Exercise: Below are the records; copy out every line that holds the word "goals".

Material to process:

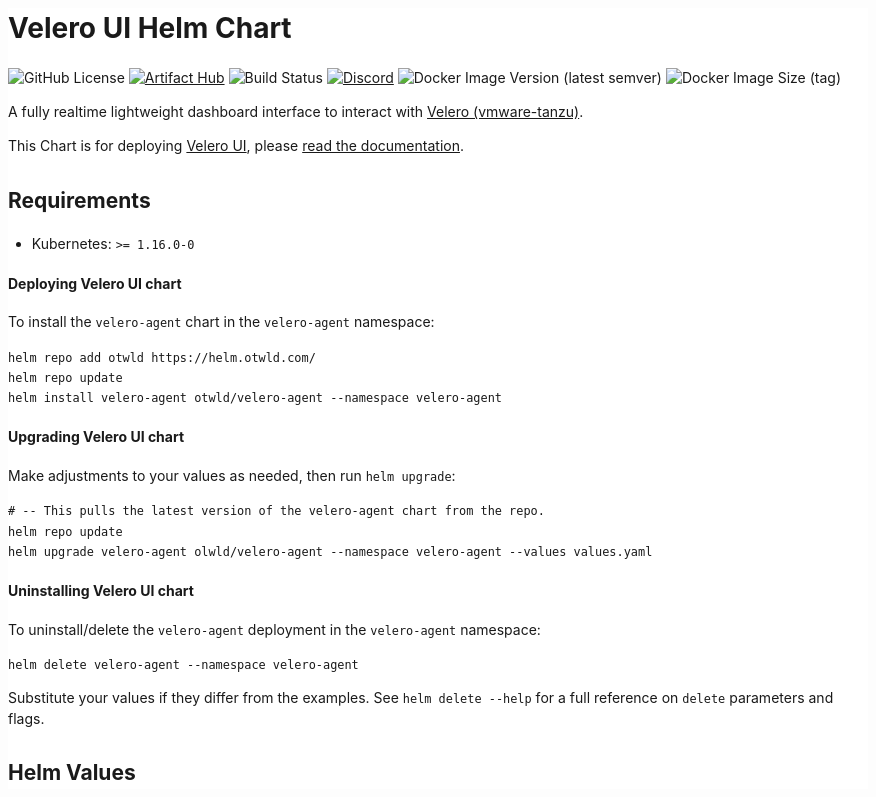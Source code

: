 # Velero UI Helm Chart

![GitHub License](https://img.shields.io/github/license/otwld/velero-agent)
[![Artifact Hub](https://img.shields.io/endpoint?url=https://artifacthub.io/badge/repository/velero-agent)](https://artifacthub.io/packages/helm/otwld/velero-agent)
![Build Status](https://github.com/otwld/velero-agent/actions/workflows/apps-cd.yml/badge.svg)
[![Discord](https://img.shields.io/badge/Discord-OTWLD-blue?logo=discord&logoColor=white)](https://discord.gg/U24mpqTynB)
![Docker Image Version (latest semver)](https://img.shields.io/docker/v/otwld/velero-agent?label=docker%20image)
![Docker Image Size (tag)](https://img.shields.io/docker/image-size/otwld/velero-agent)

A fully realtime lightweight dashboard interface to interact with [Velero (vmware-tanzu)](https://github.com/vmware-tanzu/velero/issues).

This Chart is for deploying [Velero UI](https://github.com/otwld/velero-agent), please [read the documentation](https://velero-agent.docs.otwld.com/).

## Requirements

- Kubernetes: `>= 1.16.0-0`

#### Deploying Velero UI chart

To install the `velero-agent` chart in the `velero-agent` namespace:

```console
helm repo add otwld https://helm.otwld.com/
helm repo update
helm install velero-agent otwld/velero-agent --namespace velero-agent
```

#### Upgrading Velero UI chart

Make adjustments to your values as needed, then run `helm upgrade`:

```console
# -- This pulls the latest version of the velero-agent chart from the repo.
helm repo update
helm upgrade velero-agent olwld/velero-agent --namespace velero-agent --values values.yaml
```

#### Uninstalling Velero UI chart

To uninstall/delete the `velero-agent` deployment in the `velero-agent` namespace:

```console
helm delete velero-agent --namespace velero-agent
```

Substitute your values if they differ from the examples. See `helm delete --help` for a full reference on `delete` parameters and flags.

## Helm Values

---

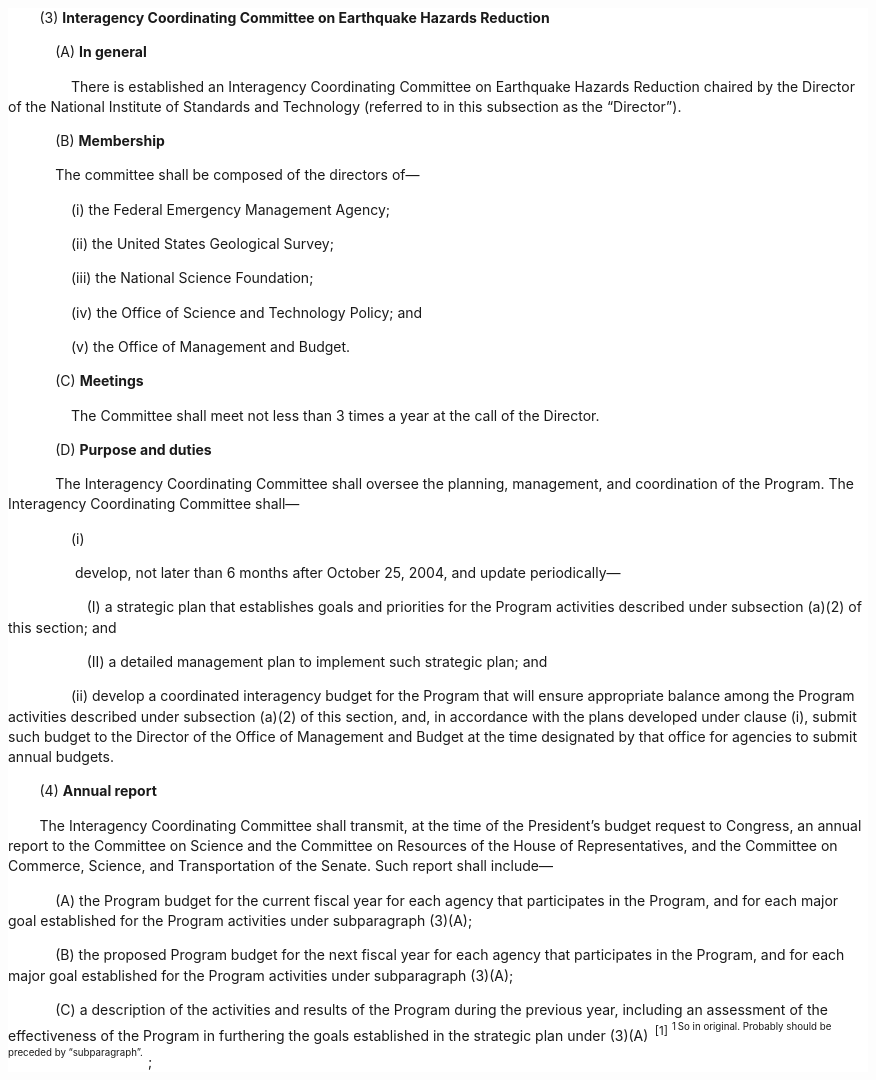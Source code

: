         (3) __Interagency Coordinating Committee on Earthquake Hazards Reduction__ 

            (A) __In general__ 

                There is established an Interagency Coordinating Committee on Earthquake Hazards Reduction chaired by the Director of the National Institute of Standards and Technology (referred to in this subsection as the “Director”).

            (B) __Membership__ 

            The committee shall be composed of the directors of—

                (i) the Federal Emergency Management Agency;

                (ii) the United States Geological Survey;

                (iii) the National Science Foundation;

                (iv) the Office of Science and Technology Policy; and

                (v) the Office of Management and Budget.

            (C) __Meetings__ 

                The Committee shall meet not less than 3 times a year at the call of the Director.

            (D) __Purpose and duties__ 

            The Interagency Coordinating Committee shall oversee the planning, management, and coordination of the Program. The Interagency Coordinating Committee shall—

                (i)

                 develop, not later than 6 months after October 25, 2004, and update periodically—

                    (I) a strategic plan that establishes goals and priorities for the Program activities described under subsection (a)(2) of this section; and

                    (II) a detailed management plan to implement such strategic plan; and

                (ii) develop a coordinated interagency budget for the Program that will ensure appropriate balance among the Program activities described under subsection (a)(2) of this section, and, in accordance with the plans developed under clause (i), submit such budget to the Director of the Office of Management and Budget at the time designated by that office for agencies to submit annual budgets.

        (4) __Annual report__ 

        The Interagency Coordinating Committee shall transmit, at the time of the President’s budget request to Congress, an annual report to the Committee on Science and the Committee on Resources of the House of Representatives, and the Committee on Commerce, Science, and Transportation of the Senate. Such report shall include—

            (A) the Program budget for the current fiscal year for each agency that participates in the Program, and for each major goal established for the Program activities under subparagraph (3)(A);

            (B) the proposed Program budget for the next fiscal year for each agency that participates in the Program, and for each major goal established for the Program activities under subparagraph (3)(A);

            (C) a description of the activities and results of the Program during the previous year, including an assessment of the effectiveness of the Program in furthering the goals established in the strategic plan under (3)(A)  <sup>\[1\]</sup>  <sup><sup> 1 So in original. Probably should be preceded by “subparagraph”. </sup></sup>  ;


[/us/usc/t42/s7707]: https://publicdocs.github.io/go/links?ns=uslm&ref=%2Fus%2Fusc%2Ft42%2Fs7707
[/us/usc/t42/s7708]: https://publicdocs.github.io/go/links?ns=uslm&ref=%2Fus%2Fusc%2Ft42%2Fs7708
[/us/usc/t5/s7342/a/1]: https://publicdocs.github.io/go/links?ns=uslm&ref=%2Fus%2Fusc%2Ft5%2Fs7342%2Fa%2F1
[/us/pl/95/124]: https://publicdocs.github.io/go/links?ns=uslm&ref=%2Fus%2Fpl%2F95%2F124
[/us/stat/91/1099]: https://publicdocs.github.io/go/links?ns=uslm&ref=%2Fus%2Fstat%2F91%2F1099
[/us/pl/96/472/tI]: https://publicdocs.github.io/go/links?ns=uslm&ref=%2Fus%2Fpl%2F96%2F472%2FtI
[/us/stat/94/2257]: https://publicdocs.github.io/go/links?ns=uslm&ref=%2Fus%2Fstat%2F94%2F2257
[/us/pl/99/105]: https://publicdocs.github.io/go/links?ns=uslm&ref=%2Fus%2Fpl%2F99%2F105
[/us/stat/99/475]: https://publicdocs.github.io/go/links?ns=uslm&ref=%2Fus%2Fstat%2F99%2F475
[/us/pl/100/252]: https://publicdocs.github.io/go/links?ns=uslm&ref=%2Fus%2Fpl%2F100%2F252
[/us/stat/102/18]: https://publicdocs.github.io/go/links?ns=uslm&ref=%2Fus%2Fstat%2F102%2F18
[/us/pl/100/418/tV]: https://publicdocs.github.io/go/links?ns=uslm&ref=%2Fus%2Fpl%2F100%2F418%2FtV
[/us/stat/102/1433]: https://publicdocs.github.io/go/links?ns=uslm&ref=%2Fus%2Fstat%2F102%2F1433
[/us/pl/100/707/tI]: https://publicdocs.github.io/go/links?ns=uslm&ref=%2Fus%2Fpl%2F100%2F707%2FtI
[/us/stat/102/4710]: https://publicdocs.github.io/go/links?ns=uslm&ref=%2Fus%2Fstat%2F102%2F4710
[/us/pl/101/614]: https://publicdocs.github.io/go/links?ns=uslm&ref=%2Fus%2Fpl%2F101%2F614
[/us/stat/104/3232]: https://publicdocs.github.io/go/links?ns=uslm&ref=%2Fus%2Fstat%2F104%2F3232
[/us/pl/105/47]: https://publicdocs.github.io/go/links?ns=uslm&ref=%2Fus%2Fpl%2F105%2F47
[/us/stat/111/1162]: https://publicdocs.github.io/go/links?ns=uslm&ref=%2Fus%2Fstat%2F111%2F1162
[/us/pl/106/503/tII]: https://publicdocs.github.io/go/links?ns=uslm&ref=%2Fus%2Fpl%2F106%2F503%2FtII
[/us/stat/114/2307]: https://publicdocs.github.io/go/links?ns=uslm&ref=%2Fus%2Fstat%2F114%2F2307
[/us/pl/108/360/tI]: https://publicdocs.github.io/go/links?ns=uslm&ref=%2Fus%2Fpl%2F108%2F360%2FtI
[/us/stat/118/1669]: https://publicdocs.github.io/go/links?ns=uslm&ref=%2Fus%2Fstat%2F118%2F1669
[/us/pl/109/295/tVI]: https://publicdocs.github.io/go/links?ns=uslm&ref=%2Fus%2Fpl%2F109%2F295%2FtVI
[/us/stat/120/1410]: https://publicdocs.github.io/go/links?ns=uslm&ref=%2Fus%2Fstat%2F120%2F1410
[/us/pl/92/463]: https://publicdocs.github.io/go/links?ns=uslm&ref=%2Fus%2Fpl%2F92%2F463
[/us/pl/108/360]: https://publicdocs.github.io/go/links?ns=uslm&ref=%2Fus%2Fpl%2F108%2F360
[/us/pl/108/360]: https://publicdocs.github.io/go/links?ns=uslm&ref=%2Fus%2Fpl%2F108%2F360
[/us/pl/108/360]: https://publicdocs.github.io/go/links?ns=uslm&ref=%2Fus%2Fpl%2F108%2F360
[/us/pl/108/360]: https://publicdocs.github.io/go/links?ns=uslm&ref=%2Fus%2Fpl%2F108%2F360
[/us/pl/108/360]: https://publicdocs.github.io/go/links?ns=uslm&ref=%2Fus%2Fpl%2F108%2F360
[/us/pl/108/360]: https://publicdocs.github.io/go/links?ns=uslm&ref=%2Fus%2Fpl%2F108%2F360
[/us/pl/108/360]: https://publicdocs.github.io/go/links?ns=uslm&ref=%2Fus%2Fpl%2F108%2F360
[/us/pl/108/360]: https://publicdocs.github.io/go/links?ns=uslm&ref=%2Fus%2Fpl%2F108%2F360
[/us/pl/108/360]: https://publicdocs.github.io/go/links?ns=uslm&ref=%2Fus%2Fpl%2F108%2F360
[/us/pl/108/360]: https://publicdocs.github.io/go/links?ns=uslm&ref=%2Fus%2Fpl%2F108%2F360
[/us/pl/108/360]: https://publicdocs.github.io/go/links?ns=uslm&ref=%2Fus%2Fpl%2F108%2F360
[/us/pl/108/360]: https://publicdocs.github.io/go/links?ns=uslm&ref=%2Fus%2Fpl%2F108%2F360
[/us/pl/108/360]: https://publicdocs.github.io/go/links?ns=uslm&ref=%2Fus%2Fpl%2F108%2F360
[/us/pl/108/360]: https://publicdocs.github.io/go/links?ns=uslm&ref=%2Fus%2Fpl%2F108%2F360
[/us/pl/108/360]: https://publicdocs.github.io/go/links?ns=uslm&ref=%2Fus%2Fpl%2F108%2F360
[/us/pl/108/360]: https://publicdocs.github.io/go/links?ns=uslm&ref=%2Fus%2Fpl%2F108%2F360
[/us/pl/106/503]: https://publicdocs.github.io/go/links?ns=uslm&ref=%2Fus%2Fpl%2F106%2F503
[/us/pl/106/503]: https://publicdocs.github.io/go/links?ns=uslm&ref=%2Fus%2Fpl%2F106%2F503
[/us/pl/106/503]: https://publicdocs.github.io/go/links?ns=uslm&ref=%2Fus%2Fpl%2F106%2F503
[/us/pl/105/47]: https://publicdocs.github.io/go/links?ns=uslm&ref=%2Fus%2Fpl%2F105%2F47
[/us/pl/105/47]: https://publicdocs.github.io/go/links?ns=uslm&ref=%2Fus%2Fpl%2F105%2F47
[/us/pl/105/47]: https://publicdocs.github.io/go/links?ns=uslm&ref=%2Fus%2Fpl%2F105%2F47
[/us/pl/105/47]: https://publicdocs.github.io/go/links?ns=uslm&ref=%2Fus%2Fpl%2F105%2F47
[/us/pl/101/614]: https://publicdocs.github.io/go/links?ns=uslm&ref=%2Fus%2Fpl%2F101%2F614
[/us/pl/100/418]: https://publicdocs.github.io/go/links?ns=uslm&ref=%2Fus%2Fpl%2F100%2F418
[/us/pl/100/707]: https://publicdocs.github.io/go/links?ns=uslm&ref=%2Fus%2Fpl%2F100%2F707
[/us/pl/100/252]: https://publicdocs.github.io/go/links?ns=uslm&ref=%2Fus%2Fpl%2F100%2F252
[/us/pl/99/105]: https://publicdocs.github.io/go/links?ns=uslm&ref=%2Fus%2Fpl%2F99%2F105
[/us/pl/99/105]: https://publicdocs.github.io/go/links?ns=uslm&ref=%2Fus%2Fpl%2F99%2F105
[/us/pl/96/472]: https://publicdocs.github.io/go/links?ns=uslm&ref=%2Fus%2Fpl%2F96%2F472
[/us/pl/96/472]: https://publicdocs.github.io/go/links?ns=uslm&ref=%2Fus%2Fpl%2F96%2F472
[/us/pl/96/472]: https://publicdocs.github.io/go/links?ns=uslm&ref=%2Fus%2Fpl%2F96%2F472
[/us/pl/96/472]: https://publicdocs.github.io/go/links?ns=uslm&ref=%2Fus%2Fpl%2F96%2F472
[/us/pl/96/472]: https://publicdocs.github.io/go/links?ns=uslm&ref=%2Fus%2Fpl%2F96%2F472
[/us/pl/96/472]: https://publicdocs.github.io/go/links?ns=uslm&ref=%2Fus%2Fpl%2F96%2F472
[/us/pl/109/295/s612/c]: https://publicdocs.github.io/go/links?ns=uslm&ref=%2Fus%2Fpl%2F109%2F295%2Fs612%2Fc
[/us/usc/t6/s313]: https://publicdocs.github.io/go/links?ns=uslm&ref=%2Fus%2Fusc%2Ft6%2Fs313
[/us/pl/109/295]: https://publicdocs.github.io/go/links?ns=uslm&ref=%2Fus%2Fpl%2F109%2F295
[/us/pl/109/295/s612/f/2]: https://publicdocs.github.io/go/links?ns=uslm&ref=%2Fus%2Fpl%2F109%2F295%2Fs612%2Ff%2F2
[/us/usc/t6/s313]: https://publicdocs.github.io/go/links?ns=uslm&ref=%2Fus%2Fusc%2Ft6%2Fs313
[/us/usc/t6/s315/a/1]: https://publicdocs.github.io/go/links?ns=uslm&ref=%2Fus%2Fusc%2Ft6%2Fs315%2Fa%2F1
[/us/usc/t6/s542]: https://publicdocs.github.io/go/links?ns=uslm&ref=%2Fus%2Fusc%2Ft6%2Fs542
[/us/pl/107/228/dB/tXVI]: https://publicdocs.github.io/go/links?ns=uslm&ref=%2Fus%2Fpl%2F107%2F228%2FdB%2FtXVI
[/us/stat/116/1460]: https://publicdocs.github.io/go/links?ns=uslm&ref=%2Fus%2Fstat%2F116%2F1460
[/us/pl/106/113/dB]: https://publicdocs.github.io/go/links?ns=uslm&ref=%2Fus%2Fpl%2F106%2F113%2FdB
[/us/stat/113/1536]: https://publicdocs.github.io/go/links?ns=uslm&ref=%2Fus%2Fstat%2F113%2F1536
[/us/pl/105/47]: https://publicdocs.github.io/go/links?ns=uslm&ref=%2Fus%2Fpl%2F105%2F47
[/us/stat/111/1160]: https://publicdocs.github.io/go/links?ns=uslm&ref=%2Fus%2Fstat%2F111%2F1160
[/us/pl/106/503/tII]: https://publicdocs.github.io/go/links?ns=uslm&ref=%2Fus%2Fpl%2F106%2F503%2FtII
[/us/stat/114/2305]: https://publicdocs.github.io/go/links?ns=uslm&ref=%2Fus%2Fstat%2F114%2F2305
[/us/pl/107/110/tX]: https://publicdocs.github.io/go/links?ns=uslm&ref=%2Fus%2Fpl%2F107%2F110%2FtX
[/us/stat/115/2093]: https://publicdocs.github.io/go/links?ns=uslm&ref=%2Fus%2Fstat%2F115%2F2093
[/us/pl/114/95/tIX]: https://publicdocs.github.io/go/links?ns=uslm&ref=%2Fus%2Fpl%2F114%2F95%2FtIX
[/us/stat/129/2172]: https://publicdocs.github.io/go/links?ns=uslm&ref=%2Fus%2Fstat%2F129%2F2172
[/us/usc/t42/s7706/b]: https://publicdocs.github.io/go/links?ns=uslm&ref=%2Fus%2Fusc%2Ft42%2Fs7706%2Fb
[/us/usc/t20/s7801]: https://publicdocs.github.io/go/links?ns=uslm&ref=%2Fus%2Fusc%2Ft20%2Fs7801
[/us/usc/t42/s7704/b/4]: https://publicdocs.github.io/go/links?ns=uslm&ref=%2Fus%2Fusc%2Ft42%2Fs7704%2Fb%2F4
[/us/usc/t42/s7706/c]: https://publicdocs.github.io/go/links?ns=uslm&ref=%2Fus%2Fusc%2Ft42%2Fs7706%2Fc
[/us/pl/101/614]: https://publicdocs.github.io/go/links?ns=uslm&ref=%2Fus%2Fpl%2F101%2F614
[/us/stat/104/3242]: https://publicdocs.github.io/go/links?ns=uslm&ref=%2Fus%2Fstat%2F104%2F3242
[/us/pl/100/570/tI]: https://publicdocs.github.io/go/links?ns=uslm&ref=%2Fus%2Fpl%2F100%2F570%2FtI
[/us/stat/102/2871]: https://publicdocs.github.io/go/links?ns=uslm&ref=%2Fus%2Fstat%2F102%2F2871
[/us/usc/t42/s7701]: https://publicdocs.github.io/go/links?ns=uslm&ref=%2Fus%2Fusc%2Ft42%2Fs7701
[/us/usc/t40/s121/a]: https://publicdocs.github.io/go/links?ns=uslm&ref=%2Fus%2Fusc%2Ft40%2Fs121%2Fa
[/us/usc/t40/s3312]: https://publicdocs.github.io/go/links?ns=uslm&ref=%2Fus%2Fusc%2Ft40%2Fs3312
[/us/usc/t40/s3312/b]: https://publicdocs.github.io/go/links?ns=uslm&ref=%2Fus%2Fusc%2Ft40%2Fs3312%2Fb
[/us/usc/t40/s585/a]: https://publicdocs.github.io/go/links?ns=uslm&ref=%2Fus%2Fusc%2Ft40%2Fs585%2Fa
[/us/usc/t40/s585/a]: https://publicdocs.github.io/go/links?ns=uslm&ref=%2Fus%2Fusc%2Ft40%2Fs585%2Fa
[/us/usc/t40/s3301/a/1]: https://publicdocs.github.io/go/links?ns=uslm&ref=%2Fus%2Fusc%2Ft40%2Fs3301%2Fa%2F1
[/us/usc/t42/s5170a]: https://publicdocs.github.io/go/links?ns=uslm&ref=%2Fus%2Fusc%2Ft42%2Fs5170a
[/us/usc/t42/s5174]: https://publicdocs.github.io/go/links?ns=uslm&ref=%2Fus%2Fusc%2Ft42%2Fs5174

Exercise solution:
                    (I) a strategic plan that establishes goals and priorities for the Program activities described under subsection (a)(2) of this section; and
            (C) a description of the activities and results of the Program during the previous year, including an assessment of the effectiveness of the Program in furthering the goals established in the strategic plan under (3)(A)  <sup>\[1\]</sup>  <sup><sup> 1 So in original. Probably should be preceded by “subparagraph”. </sup></sup>  ;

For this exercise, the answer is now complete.